Task objective:
Tally the lines of the data that include the word "code". Only the number is to be returned.

# # # # #

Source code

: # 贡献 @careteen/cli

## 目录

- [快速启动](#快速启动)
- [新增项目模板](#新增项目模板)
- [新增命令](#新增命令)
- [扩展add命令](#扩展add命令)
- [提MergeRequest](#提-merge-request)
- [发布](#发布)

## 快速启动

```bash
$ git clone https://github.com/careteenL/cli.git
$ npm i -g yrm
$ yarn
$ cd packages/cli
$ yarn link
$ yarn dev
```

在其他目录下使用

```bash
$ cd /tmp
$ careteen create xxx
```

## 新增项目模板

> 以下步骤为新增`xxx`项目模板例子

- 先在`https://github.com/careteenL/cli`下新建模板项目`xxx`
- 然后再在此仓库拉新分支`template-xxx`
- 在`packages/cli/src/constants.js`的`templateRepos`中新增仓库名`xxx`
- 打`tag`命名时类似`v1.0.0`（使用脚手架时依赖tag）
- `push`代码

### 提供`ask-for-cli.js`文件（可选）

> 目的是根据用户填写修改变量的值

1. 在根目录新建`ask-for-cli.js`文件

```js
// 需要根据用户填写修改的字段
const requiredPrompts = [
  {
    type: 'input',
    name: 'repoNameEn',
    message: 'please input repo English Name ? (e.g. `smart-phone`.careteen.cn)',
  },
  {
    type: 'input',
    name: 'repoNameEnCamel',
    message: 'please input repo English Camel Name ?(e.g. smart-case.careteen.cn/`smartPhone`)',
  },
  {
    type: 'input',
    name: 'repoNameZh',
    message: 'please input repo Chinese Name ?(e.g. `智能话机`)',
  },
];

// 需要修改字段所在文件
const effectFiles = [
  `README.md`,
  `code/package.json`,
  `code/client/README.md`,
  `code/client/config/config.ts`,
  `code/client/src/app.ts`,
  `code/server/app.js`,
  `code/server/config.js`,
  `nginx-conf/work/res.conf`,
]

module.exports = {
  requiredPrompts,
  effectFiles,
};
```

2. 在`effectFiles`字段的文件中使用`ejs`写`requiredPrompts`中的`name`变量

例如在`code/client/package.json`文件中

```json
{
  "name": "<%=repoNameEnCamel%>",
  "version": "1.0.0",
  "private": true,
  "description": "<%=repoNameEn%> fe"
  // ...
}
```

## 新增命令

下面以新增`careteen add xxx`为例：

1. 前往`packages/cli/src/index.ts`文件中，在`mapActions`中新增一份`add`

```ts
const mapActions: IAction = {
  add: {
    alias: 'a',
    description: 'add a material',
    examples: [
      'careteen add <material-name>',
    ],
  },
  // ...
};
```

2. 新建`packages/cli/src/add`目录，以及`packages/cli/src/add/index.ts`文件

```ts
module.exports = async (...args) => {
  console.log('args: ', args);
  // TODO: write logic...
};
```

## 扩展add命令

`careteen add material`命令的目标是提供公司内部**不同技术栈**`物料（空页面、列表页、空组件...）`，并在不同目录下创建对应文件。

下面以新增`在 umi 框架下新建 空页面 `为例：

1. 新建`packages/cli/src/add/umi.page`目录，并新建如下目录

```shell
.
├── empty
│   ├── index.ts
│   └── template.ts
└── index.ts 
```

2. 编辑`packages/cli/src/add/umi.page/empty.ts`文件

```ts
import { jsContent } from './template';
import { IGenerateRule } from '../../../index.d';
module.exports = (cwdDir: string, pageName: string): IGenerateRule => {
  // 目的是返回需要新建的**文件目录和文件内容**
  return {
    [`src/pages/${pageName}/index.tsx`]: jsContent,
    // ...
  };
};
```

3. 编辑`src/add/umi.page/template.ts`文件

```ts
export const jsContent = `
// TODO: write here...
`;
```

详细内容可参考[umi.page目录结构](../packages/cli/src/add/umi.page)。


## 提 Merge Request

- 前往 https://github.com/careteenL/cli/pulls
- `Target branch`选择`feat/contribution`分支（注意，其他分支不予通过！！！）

# # # # #

Solution below:
8